Carla Tucker and Michael Holland run Moving Art, a performing arts training facility on Anne Street South. They say students of both the junior and senior Triple Threat groups have been busy over the last year and they’re excited to showcase that hard work through a performance video that is set to be released later this month.
“Despite being shut down we have been able to maintain some online instruction,” said Tucker, adding typically at the end of each season, the Triple Threat students put on a live performance.
“The students have been fantastic and have been attending online rehearsals. ... The seniors were supposed to have their live-streamed show the week after our lockdown, but obviously we were not able to do that.”
Prior to the provincial lockdown in April, students had completed audio recordings which, in conjunction with video recordings, are being edited into a final product that will be shared online.
Attempting to give their students a positive and creative experience during a pandemic was definitely a challenge, but the pair said the final result has been well worth the effort.
“It’s been interesting that we’ve been able to divert from what our normal scheduling has been in the past and we are really proud of our students, their parents and families for making space in their homes and letting them do things online," said Tucker. "I am sure it’s been stressful for them because they’ve been in school all day online and then dedicated their time after school hours to finish this off.
"We’ve been really happy they’ve done that and that (they) have something to show for all their hard work," she explained. "The most challenging thing is we are all about live theatre and live performances.

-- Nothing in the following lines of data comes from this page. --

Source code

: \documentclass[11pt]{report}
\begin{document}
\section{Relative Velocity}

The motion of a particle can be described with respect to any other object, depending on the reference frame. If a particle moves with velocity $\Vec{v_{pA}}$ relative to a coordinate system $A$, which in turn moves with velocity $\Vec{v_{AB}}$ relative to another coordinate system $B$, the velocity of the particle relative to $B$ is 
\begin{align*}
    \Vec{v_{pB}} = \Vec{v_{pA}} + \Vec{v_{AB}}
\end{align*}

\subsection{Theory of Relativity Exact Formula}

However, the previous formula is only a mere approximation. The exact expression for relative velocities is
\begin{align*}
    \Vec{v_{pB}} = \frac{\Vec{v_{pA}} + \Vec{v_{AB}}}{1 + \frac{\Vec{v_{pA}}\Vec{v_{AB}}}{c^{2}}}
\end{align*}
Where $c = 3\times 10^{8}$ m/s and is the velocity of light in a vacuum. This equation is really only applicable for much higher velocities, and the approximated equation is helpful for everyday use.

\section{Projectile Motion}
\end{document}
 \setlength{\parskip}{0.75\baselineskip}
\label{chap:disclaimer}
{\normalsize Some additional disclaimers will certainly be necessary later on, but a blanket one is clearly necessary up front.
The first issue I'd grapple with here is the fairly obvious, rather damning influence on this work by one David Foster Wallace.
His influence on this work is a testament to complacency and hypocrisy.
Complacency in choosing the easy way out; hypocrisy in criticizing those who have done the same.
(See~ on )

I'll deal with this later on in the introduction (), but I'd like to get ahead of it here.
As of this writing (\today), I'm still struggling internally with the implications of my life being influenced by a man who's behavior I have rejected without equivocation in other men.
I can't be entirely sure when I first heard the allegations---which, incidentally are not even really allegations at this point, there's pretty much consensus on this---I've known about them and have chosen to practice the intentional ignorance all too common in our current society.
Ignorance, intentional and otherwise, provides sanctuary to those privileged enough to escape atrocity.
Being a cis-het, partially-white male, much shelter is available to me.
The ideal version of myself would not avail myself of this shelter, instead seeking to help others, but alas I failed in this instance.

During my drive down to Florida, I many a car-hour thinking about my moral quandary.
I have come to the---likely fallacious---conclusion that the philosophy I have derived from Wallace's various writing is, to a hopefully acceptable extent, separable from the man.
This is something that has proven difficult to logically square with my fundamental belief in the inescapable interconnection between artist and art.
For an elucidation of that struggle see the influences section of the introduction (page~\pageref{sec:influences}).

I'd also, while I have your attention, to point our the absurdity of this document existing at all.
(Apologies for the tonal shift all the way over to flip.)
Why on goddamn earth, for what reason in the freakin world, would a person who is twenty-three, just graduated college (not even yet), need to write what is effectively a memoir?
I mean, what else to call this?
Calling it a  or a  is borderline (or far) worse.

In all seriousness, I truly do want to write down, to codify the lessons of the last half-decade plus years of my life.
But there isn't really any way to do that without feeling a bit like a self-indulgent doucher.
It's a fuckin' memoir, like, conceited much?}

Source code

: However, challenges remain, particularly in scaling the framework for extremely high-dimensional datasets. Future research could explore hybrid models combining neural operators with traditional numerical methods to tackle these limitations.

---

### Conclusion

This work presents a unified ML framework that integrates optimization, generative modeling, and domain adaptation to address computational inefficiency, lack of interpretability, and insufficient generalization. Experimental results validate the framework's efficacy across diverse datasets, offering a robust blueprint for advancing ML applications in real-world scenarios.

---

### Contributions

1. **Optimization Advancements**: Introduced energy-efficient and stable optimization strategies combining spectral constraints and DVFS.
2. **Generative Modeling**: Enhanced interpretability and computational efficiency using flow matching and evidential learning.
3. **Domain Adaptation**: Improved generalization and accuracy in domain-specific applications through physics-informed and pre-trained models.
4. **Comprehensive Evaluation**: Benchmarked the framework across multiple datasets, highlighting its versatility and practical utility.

That’s what we love and what we think is really important. We had to change so that we could still give them that live experience but in a different way."
Holland estimates overall, they’ve likely dedicated hundreds of additional hours this season to get to where they are now.
“We started working together in September, but with all the ons and offs, being online, audio and video recording and editing… this year we are probably rounding 500 hours put in to make it happen,” he said, noting in a normal year, cast and crew would likely commit just over 40 hours.
While this season may have looked different, it has allowed students the opportunity to see the industry from a new perspective.
“Traditionally, we’d do a live performance and we think that’s absolutely valuable and important (but) it’s been great to be able to give them a different taste of the arts world in a recording, film and TV kind of set up,” she said, adding working on this project has given the students a way to stay connected.
“It’s been really great. It’s not ideal. … However, all of the students we have and their families have been very supportive and appreciative of what we’ve been able to do and what they’ve been able to do for us,” she said, adding it’s also important for students to feel like they can start and finish that project.
“Last year, the world didn’t know (what was going on) so we didn’t know what our possibilities were," said Tucker. "This year, we were committed to do something - even just for the creative process to see that there is a beginning, a middle and an end. For the students to have that culminating activity and to (have) worked so hard and (can) see what they were able to perform.”
As a former teacher, Tucker is well aware just how important it is for kids - and adults - to have a creative outlet, especially as we find our way out of the pandemic.
“Kids have been so closed up and they’re just looking forward to letting their heart and souls out.”